U.S. Foreign Aid by Funding Agency

Author

Cheslav Lukashanets

The dataset for this project is a summary of U.S. foreign aid by funding agency (2001–present time). I plan to focus on which funding agencies/accounts spent/contributed the most money, and where these funds were spent around the world.

variables: - funding agency ID/acronym/name - funding account ID/name - country code/name - transaction type ID/name - fiscal year - current/constant amount (in U.S. dollars, “constant”: adjusted for inflation)

source: foreignassistance.gov/data, one of six pre-made subsets of the cumulative dataset.
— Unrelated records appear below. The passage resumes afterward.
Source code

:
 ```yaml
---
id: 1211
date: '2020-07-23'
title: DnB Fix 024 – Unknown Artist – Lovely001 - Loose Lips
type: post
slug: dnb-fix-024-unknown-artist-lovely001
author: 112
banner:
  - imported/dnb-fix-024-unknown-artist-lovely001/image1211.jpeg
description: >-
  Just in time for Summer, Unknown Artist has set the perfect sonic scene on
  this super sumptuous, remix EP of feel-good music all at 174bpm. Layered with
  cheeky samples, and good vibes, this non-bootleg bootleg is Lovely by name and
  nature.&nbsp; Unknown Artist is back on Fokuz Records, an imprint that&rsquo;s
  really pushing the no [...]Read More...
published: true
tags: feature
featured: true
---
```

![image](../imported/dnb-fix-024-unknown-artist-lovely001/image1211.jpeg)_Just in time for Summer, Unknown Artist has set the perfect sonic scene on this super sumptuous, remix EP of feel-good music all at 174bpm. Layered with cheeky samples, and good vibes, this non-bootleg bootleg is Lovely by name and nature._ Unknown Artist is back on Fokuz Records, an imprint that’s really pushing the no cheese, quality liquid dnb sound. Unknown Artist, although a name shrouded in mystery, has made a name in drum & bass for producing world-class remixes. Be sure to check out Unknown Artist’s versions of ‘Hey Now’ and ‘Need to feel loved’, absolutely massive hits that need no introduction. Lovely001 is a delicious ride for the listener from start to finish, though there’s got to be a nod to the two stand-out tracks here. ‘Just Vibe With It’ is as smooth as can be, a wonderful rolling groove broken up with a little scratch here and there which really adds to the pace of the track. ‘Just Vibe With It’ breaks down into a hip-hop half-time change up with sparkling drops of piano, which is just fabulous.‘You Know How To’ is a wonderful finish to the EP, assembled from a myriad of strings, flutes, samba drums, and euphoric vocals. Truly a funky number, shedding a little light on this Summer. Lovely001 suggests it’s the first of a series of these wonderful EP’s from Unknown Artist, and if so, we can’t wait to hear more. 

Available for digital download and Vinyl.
I considered using the complete dataset, but thought it too big (3.66GB) to comfortably clean.

# load libraries
library(tidyverse)
library(dplyr)
library(dslabs)
library(treemap)
library(RColorBrewer)

# load dataset
setwd("C:/Users/chesl/Desktop/DATA110")
csv <- read_csv("us_foreign_aid_funding_agency.csv")

# create dataset for cleaning
df <- csv

# clean var names
names(df) <- tolower(names(df))
names(df) <- gsub(" ", "_", names(df))

# rename important vars
names(df)[names(df) == "funding_agency_name"] <- "funding_agency"
names(df)[names(df) == "funding_account_name"] <- "funding_account"
names(df)[names(df) == "country_name"] <- "country"
names(df)[names(df) == "transaction_type_name"] <- "transaction_type"
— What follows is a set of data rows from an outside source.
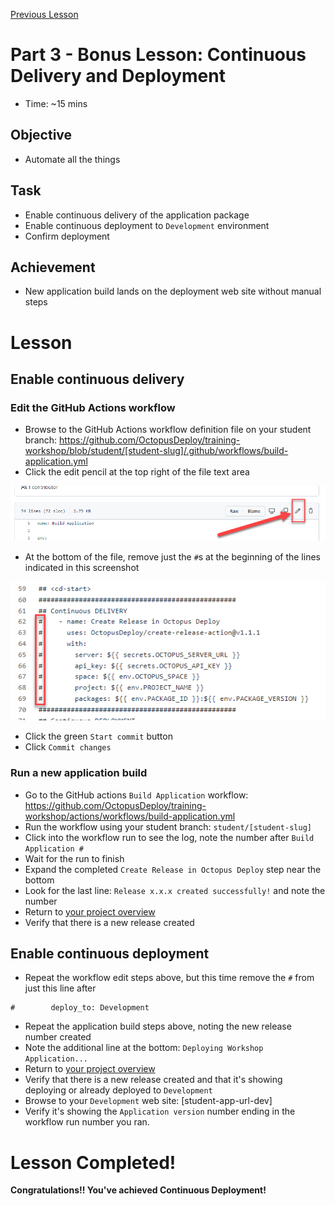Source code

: [Previous Lesson](part-2-student-demos.md)

# Part 3 - Bonus Lesson: Continuous Delivery and Deployment
- Time: ~15 mins

## Objective
- Automate all the things

## Task
- Enable continuous delivery of the application package
- Enable continuous deployment to `Development` environment
- Confirm deployment

## Achievement
- New application build lands on the deployment web site without manual steps

# Lesson

## Enable continuous delivery

### Edit the GitHub Actions workflow
- Browse to the GitHub Actions workflow definition file on your student branch: https://github.com/OctopusDeploy/training-workshop/blob/student/[student-slug]/.github/workflows/build-application.yml
- Click the edit pencil at the top right of the file text area

![](assets/3-b/file-edit.png)

- At the bottom of the file, remove just the `#`s at the beginning of the lines indicated in this screenshot

![](assets/3-b/remove-condel-comments.png)

- Click the green `Start commit` button
- Click `Commit changes`

### Run a new application build
- Go to the GitHub actions `Build Application` workflow: https://github.com/OctopusDeploy/training-workshop/actions/workflows/build-application.yml
- Run the workflow using your student branch: `student/[student-slug]`
- Click into the workflow run to see the log, note the number after `Build Application #`
- Wait for the run to finish
- Expand the completed `Create Release in Octopus Deploy` step near the bottom
- Look for the last line: `Release x.x.x created successfully!` and note the number
- Return to [your project overview](https://octopus-training.octopus.app/app#/[space-id]/projects/workshop-application/deployments)
- Verify that there is a new release created

## Enable continuous deployment

- Repeat the workflow edit steps above, but this time remove the `#` from just this line after
```
#        deploy_to: Development
```
- Repeat the application build steps above, noting the new release number created
- Note the additional line at the bottom: `Deploying Workshop Application...`
- Return to [your project overview](https://octopus-training.octopus.app/app#/[space-id]/projects/workshop-application/deployments)
- Verify that there is a new release created and that it's showing deploying or already deployed to `Development`
- Browse to your `Development` web site: [student-app-url-dev]
- Verify it's showing the `Application version` number ending in the workflow run number you ran.

# Lesson Completed!
**Congratulations!! You've achieved Continuous Deployment!**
# filter for important vars
df <- df[, c("funding_agency", "funding_account", "country", "transaction_type", "fiscal_year", "current_amount", "constant_amount")]
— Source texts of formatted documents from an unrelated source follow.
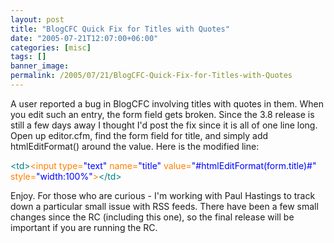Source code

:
 ```yaml
---
layout: post
title: "BlogCFC Quick Fix for Titles with Quotes"
date: "2005-07-21T12:07:00+06:00"
categories: [misc]
tags: []
banner_image: 
permalink: /2005/07/21/BlogCFC-Quick-Fix-for-Titles-with-Quotes
---
```


A user reported a bug in BlogCFC involving titles with quotes in them. When you edit such an entry, the form field gets broken. Since the 3.8 release is still a few days away I thought I'd post the fix since it is all of one line long. Open up editor.cfm, find the form field for title, and simply add htmlEditFormat() around the value. Here is the modified line:

<div class="code"><FONT COLOR=TEAL>&lt;td&gt;</FONT><FONT COLOR=NAVY><FONT COLOR=FF8000>&lt;input type=<FONT COLOR=BLUE>"text"</FONT> name=<FONT COLOR=BLUE>"title"</FONT> value=<FONT COLOR=BLUE>"#htmlEditFormat(form.title)#"</FONT> style=<FONT COLOR=BLUE>"width:100%"</FONT>&gt;</FONT></FONT><FONT COLOR=TEAL>&lt;/td&gt;</FONT></div>

Enjoy. For those who are curious - I'm working with Paul Hastings to track down a particular small issue with RSS feeds. There have been a few small changes since the RC (including this one), so the final release will be important if you are running the RC.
# remove NA values from important vars
df <- df %>%
  filter(!is.na(funding_agency),
         !is.na(funding_account),
         !is.na(country),
         !is.na(transaction_type),
         !is.na(fiscal_year),
         !is.na(current_amount),
         !is.na(constant_amount))

options(scipen = 20)

# subset data
subset1 <- df |>
  group_by(funding_agency) |>
  mutate(sum_amount = sum(constant_amount)) |> # total funds spent by U.S. agency
  filter((funding_agency != "Department of State and U.S. Agency for International Development") & (sum_amount > 2.50e10)) |> # filter out joint funds, and agencies with comparatively low total funds [for visual clarity]
  mutate(n_accounts = length(unique(funding_account))) # number of funding accounts per U.S. agency

treemap(subset1,
        index = "funding_agency",
        vSize = "sum_amount",
        vColor = "n_accounts",
        type = "dens",
        palette = "Blues",
        title = "U.S. government agencies by foreign aid funded & number of funding accounts (2001–present day)",
        title.legend = "Number of funding accounts (per agency)")

# subset data
subset2 <- df |>
  group_by(country) |>
  filter((country != "World") & (sum(constant_amount) > 2.00e10)) |> # total funds received by country
  summarize(country_total = sum(constant_amount))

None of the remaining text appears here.